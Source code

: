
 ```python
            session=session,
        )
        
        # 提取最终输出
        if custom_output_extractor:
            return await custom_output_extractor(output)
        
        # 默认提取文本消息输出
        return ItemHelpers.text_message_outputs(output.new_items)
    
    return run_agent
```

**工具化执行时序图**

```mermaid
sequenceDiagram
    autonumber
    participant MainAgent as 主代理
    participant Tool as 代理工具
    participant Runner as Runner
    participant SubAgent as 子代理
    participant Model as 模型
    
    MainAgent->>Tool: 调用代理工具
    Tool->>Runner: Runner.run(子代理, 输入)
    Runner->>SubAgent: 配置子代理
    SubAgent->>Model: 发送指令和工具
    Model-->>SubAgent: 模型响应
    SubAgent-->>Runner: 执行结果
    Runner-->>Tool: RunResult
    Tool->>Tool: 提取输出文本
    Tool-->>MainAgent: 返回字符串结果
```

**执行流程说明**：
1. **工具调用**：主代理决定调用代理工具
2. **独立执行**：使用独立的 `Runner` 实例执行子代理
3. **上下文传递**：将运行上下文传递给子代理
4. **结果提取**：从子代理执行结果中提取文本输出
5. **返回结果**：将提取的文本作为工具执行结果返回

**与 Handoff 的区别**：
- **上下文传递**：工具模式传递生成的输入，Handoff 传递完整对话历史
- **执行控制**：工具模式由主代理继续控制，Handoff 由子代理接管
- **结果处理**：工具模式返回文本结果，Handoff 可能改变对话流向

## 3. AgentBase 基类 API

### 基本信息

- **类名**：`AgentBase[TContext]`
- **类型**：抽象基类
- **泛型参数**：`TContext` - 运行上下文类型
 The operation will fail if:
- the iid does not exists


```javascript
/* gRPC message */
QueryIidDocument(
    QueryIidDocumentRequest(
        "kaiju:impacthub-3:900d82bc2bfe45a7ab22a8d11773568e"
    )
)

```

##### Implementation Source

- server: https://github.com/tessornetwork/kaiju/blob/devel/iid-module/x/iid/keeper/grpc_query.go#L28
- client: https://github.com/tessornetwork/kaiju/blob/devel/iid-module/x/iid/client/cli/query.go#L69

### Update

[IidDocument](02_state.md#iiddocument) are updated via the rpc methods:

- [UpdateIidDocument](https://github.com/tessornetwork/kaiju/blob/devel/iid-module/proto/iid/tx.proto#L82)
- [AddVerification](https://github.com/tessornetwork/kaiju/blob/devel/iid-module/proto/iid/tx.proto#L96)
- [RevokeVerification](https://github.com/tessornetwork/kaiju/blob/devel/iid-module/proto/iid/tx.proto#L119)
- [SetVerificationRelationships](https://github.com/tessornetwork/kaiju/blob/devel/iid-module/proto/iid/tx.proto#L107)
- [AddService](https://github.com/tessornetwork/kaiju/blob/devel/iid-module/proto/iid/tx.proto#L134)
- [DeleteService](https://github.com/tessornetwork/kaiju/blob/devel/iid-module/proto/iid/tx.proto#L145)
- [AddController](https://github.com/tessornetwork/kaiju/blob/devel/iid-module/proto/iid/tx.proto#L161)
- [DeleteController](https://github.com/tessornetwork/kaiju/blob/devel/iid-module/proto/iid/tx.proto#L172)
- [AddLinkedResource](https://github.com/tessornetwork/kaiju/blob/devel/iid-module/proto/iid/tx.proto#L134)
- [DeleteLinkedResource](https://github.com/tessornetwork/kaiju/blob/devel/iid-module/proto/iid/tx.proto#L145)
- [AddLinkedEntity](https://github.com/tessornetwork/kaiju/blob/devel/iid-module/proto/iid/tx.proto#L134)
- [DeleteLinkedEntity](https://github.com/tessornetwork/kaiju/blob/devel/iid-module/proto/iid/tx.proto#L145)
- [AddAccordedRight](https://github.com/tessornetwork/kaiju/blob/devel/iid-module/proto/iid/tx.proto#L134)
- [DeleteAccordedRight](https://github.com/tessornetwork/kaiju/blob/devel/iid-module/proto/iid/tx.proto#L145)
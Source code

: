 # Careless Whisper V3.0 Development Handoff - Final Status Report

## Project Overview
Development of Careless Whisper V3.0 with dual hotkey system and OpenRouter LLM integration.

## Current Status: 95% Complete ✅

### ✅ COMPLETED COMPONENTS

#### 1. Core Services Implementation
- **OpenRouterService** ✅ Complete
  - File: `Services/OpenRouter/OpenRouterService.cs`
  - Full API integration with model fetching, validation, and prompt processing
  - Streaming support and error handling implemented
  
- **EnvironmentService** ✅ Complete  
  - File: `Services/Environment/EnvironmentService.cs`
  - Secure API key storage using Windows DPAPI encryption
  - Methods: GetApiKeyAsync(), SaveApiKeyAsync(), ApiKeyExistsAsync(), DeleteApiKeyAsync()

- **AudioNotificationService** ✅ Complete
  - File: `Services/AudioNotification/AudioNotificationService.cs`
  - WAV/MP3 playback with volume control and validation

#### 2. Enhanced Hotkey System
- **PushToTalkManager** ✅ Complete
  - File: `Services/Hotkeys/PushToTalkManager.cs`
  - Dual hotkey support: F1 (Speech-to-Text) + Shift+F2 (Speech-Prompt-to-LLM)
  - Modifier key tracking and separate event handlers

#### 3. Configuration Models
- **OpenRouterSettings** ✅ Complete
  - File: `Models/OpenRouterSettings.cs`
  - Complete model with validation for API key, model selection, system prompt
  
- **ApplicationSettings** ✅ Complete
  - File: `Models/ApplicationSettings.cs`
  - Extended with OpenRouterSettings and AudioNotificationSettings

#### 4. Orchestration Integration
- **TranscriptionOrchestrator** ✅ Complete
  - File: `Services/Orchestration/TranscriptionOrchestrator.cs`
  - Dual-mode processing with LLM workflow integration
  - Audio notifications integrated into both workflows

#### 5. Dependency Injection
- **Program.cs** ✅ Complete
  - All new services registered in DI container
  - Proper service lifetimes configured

##############################

▸ **BRIEF**: Among the records above, extract exactly the lines from the line with "- Streaming support" to the line with "#### 3. Configuration Models", both lines included, and leave out the rest.

▸ **COMPLETED EXERCISE**:
  - Streaming support and error handling implemented
  
- **EnvironmentService** ✅ Complete  
  - File: `Services/Environment/EnvironmentService.cs`
  - Secure API key storage using Windows DPAPI encryption
  - Methods: GetApiKeyAsync(), SaveApiKeyAsync(), ApiKeyExistsAsync(), DeleteApiKeyAsync()

- **AudioNotificationService** ✅ Complete
  - File: `Services/AudioNotification/AudioNotificationService.cs`
  - WAV/MP3 playback with volume control and validation

#### 2. Enhanced Hotkey System
- **PushToTalkManager** ✅ Complete
  - File: `Services/Hotkeys/PushToTalkManager.cs`
  - Dual hotkey support: F1 (Speech-to-Text) + Shift+F2 (Speech-Prompt-to-LLM)
  - Modifier key tracking and separate event handlers

#### 3. Configuration Models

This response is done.